In new jersey's pick 4 lottery game, you pay 50 cents to select a sequence of four digits, such as 1332. if you select the same sequence of four digits that are drawn, you win and collect $2788.
1. Find the expected value?
can you select 0 as a lead digit, as in 0345? If so
EV=.50*1/10,000= a tad below nothing.
To find the expected value, we need to calculate the probability of winning and losing and multiply it by the respective amount won or lost.
Step 1: Calculate the probability of winning.
In the Pick 4 lottery, there are 10,000 possible combinations of four digits (from 0000 to 9999). Since we can select any sequence of four digits, the probability of selecting the winning sequence is 1 out of 10,000.
Probability of winning = 1/10,000 = 0.0001
Step 2: Calculate the amount won.
If we win, we collect $2788.
Amount won = $2788
Step 3: Calculate the probability of losing.
To calculate the probability of losing, subtract the probability of winning from 1.
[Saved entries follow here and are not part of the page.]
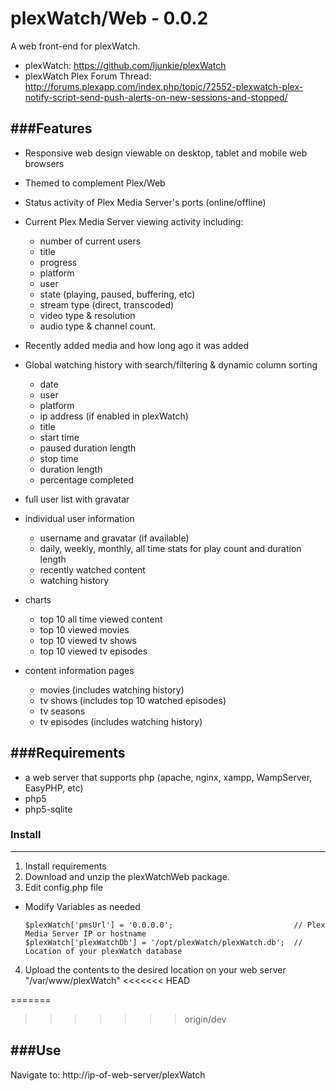 plexWatch/Web - 0.0.2
=====================

A web front-end for plexWatch.

* plexWatch: https://github.com/ljunkie/plexWatch
* plexWatch Plex Forum Thread: http://forums.plexapp.com/index.php/topic/72552-plexwatch-plex-notify-script-send-push-alerts-on-new-sessions-and-stopped/


###Features
-----------
* Responsive web design viewable on desktop, tablet and mobile web browsers 

* Themed to complement Plex/Web 

* Status activity of Plex Media Server's ports (online/offline)

* Current Plex Media Server viewing activity including:
	* number of current users
	* title
	* progress
	* platform
	* user
	* state (playing, paused, buffering, etc)
	* stream type (direct, transcoded)
	* video type & resolution
	* audio type & channel count.
	
* Recently added media and how long ago it was added

* Global watching history with search/filtering & dynamic column sorting
	* date
	* user
	* platform
	* ip address (if enabled in plexWatch)
	* title
	* start time
	* paused duration length
	* stop time
	* duration length
	* percentage completed
	
* full user list with gravatar

* individual user information
	- username and gravatar (if available)
	- daily, weekly, monthly, all time stats for play count and duration length
	- recently watched content
	- watching history
* charts
	- top 10 all time viewed content
	- top 10 viewed movies
	- top 10 viewed tv shows
	- top 10 viewed tv episodes

* content information pages 
	- movies (includes watching history)
	- tv shows (includes top 10 watched episodes)
	- tv seasons
	- tv episodes (includes watching history)


###Requirements
---------------
* a web server that supports php (apache, nginx, xampp, WampServer, EasyPHP, etc)
* php5
* php5-sqlite


### Install 
-----------

1. Install requirements
2. Download and unzip the plexWatchWeb package.
3. Edit config.php file
 * Modify Variables as needed

	```
	$plexWatch['pmsUrl'] = '0.0.0.0';							// Plex Media Server IP or hostname
	$plexWatch['plexWatchDb'] = '/opt/plexWatch/plexWatch.db';	// Location of your plexWatch database 
	```
4. Upload the contents to the desired location on your web server "/var/www/plexWatch"
<<<<<<< HEAD

  	


=======
>>>>>>> origin/dev


###Use
------

Navigate to: http://ip-of-web-server/plexWatch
Probability of losing = 1 - 0.0001 = 0.9999
Step 4: Calculate the amount lost.
To play the lottery, we pay 50 cents.
Amount lost = $0.50
Step 5: Calculate the expected value.
The expected value (EV) is calculated by multiplying the probability of winning by the amount won and subtracting the probability of losing multiplied by the amount lost.
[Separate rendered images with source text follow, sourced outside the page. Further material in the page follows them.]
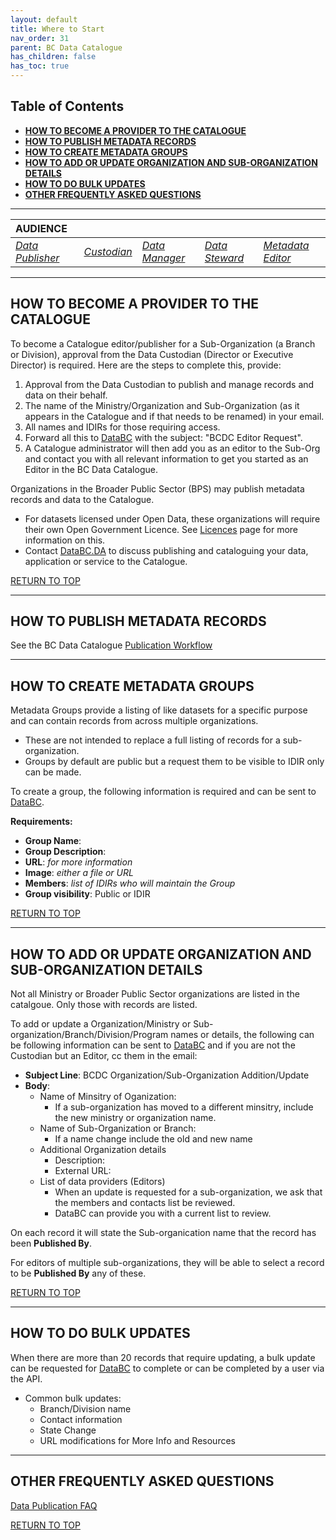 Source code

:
 ```yaml
---
layout: default
title: Where to Start
nav_order: 31
parent: BC Data Catalogue
has_children: false
has_toc: true
---
```


## Table of Contents

+ [**HOW TO BECOME A PROVIDER TO THE CATALOGUE**](#how-to-become-a-provider-to-the-catalogue)
+ [**HOW TO PUBLISH METADATA RECORDS**](#how-to-publish-metadata-records)
+ [**HOW TO CREATE METADATA GROUPS**](#how-to-create-metadata-groups)
+ [**HOW TO ADD OR UPDATE ORGANIZATION AND SUB-ORGANIZATION DETAILS**](#how-to-add-or-update-organization-and-sub-organization-details)
+ [**HOW TO DO BULK UPDATES**](#how-to-do-bulk-updates)
+ [**OTHER FREQUENTLY ASKED QUESTIONS**](#other-faq)

------------------------------

|**AUDIENCE**| | | | |
|:---|:---|:---|:---|:---|
|[*Data Publisher*](./glossary.md#data_publisher)|[*Custodian*](./glossary.md#custodian)|[*Data Manager*](./glossary.md#data_manager)|[*Data Steward*](./glossary.md#data_steward)|[*Metadata Editor*](./glossary.md#metadata_editor)|

------------------------------

## HOW TO BECOME A PROVIDER TO THE CATALOGUE

To become a Catalogue editor/publisher for a Sub-Organization (a Branch or Division), approval from the Data Custodian (Director or Executive Director) is required. Here are the steps to complete this, provide:

1. Approval from the Data Custodian to publish and manage records and data on their behalf.
3. The name of the Ministry/Organization and Sub-Organization (as it appears in the Catalogue and if that needs to be renamed) in your email. 
4. All names and IDIRs for those requiring access.
5. Forward all this to [DataBC](mailto:Data@gov.bc.ca) with the subject: "BCDC Editor Request". 
6. A Catalogue administrator will then add you as an editor to the Sub-Org and contact you with all relevant information to get you started as an Editor in the BC Data Catalogue.

Organizations in the Broader Public Sector (BPS) may publish metadata records and data to the Catalogue. 
+ For datasets licensed under Open Data, these organizations will require their own Open Government Licence. See [Licences](./dps_licences.md) page for more information on this.  
+ Contact [DataBC.DA](mailto:DataBC.DA@gov.bc.ca) to discuss publishing and cataloguing your data, application or service to the Catalogue. 

[RETURN TO TOP][1]

------------------------------
## HOW TO PUBLISH METADATA RECORDS

See the BC Data Catalogue [Publication Workflow](./dps_bcdc_w.md)

------------------------------

## HOW TO CREATE METADATA GROUPS

Metadata Groups provide a listing of like datasets for a specific purpose and can contain records from across multiple organizations.
+ These are not intended to replace a full listing of records for a sub-organization.
+ Groups by default are public but a request them to be visible to IDIR only can be made.

To create a group, the following information is required and can be sent to [DataBC](mailto:data@gov.bc.ca).

**Requirements:**
+ **Group Name**:
+ **Group Description**:
+ **URL**: _for more information_
+ **Image**: _either a file or URL_
+ **Members**: _list of IDIRs who will maintain the Group_
+ **Group visibility**: Public or IDIR

[RETURN TO TOP][1]

------------------------------

## HOW TO ADD OR UPDATE ORGANIZATION AND SUB-ORGANIZATION DETAILS

Not all Ministry or Broader Public Sector organizations are listed in the catalgoue. Only those with records are listed.

To add or update a Organization/Ministry or Sub-organization/Branch/Division/Program names or details, the following can be following information can be sent to [DataBC](mailto:data@gov.bc.ca) and if you are not the Custodian but an Editor, cc them in the email: 

+ **Subject Line**: BCDC Organization/Sub-Organization Addition/Update
+ **Body**:
   + Name of Minsitry of Oganization:
      + If a sub-organization has moved to a different minsitry, include the new ministry or organization name.
   + Name of Sub-Organization or Branch:
      + If a name change include the old and new name  
   + Additional Organization details
       + Description:
       + External URL:
   + List of data providers (Editors)
       + When an update is requested for a sub-organization, we ask that the members and contacts list be reviewed.
       + DataBC can provide you with a current list to review.

On each record it will state the Sub-organication name that the record has been **Published By**.

For editors of multiple sub-organizations, they will be able to select a record to be **Published By** any of these.

[RETURN TO TOP][1]

------------------------------

## HOW TO DO BULK UPDATES
When there are more than 20 records that require updating, a bulk update can be requested for [DataBC](mailto:data@gov.bc.ca) to complete or can be completed by a user via the API.

+ Common bulk updates:
	+ Branch/Division name
	+ Contact information
	+ State Change
	+ URL modifications for More Info and Resources

------------------------------

## OTHER FREQUENTLY ASKED QUESTIONS

[Data Publication FAQ](./faq.html#metadata-records-and-the-bc-data-catalogue)

[RETURN TO TOP][1]

[1]: #table-of-contents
EV = (Probability of winning * Amount won) - (Probability of losing * Amount lost)
= (0.0001 * $2788) - (0.9999 * $0.50)
= $0.2788 - $0.4999
= -$0.2211
The expected value of playing the New Jersey's Pick 4 lottery game is -$0.2211. This means, on average, you can expect to lose about 22.11 cents for every 50 cents you spend playing the game.